George Wallace

This review will appear on the very same day an African-American man will become President of the United States. While the media is constantly reminding us of the historic nature of that fact, what many younger readers may not realize is that only three and a half decades back, a man running on a more or less openly racist, and specifically anti-black, platform was a serious candidate for President — running in the very same Democratic party that would eventually nominate Barack Obama for the highest office on earth.

“George Wallace” is a savvy and darkly engrossing, if often slow and heavy handed, television biopic that takes a circuitous path in tracing the long career of the despised and beloved four-term Governor of Alabama and four-time Presidential candidate of various parties, George C. Wallace (Gary Sinise). We first meet Wallace in 1972 as the avid, middle-aged husband to a beautiful and very sexy young wife, Cornelia (Angelina Jolie). At the same time, a racist state trooper forces Archie (a “composite” character played by Clarence Williams III), a convicted killer and Wallace’s trusted African-America valet, to wear handcuffs at his mother’s funeral.

George Wallace

After his fateful encounter with four bullets that day, we meet Wallace again as the younger and far more liberal political protégé of anti-racist populist governor “Big Jim” Folsom (Joe Don Baker). Though Wallace is a skirt-chasing, semi-absentee father and husband to his steadfast wife, Lurleen (Mare Winningham), the real darkness only comes four year later when Wallace is defeated in his first gubernatorial bid by an opponent supported by the terrorist Ku Klux Klan. Seeing no alternative – losing an election is equivalent to losing his life – Wallace swears that he will “never be outn*ggered again.” He is true to his words and, within a matter of years he is the nation’s most notorious racist pol, blocking the doors of the University of Alabama rather than allowing a pair of black students to enter and “mix” with white students, and uttering his most quoted line: “…I say segregation now, segregation tomorrow, segregation forever.”

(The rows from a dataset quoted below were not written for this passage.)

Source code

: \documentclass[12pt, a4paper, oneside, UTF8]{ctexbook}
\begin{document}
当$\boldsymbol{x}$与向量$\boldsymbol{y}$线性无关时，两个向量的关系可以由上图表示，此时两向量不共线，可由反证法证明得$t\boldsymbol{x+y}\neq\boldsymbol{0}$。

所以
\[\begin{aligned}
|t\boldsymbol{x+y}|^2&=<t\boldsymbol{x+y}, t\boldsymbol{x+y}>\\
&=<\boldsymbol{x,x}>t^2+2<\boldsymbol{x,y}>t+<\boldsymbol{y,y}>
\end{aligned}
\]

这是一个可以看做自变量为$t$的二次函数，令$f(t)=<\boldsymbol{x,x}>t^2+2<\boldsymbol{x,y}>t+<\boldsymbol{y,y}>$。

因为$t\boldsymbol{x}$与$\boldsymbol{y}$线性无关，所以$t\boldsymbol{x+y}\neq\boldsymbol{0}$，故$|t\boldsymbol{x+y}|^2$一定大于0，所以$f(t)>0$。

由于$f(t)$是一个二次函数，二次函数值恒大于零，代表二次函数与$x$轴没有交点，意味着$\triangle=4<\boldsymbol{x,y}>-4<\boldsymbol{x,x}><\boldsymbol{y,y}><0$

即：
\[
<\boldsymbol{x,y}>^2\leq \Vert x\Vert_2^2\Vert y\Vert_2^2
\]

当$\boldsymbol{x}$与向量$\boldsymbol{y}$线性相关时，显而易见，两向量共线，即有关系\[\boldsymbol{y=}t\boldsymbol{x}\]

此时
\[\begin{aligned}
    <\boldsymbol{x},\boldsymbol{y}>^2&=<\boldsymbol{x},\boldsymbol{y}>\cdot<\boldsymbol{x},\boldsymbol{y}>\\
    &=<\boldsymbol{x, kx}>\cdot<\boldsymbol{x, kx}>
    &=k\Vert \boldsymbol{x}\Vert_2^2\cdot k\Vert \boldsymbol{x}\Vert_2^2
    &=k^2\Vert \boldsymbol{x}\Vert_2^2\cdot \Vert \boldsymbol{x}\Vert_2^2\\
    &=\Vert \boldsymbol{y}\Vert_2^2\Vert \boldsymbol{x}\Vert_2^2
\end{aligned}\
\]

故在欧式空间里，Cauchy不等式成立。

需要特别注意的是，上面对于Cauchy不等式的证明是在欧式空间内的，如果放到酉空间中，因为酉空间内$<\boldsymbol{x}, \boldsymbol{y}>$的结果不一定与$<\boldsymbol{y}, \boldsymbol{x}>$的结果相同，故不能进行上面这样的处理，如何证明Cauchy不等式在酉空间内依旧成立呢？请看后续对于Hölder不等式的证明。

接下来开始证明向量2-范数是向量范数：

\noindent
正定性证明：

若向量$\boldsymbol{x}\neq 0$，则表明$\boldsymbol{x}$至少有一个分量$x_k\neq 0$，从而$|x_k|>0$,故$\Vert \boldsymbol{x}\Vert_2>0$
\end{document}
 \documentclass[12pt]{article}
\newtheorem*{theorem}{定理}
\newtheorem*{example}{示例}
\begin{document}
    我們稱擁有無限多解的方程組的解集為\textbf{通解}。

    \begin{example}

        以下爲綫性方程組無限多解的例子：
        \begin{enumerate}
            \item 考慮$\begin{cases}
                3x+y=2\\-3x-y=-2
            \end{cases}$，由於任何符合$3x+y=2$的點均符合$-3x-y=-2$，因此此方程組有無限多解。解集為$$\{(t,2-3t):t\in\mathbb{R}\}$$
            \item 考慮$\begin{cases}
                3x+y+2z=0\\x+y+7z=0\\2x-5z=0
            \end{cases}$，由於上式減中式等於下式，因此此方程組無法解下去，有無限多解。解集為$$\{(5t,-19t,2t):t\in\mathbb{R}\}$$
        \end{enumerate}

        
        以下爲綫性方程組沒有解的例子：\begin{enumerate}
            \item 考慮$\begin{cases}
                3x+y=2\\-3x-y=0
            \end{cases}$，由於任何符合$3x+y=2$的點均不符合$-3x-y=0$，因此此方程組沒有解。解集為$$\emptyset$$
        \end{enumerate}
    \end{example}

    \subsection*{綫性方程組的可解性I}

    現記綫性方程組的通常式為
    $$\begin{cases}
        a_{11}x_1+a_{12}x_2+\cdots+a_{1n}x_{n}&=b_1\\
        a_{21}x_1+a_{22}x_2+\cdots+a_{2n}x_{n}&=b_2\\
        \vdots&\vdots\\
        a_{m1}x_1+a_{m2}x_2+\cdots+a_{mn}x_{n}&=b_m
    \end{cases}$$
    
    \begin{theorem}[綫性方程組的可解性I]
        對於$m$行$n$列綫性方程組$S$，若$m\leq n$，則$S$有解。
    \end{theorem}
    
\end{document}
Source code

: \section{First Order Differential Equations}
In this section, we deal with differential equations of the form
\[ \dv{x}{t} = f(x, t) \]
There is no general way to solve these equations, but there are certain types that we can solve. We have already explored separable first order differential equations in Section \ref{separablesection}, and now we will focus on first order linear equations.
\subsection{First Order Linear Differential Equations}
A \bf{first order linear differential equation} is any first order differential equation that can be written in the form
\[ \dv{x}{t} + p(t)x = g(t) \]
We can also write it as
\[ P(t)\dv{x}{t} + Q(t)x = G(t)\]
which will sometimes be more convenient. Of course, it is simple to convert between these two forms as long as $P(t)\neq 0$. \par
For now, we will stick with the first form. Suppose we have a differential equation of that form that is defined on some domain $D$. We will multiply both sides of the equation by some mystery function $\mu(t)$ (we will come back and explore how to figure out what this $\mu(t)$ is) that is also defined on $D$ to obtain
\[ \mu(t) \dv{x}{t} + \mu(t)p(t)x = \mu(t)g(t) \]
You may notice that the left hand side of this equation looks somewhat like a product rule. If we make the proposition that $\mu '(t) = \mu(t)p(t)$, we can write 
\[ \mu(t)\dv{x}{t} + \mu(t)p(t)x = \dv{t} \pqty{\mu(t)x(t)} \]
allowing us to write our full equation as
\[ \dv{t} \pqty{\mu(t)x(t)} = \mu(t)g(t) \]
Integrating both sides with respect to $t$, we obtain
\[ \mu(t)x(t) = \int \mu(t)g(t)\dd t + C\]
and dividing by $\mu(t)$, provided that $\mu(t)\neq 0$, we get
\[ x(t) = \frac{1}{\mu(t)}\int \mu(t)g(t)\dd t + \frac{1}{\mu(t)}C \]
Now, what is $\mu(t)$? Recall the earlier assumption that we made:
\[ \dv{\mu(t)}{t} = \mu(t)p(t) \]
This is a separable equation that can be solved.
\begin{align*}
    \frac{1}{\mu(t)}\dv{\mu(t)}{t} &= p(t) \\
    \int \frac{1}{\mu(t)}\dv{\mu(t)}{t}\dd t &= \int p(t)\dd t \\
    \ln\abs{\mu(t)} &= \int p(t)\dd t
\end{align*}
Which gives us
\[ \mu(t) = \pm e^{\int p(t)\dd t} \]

“George Wallace” is a look at history from the side of a well-deserved loser, and for those portions of the picture where director John Frankenheimer takes a dispassionate, even satirical (though deadly serious) approach, it is strong stuff and very much in line with the liberal director’s professional and personal legacy. A genius at creating smart political thrillers, and a participant in history himself as the man who drove Robert Kennedy the Los Angeles hotel where he was assassinated, the director – never a grandstander – allows himself to directly reference his own past via recreating one of his signature shots.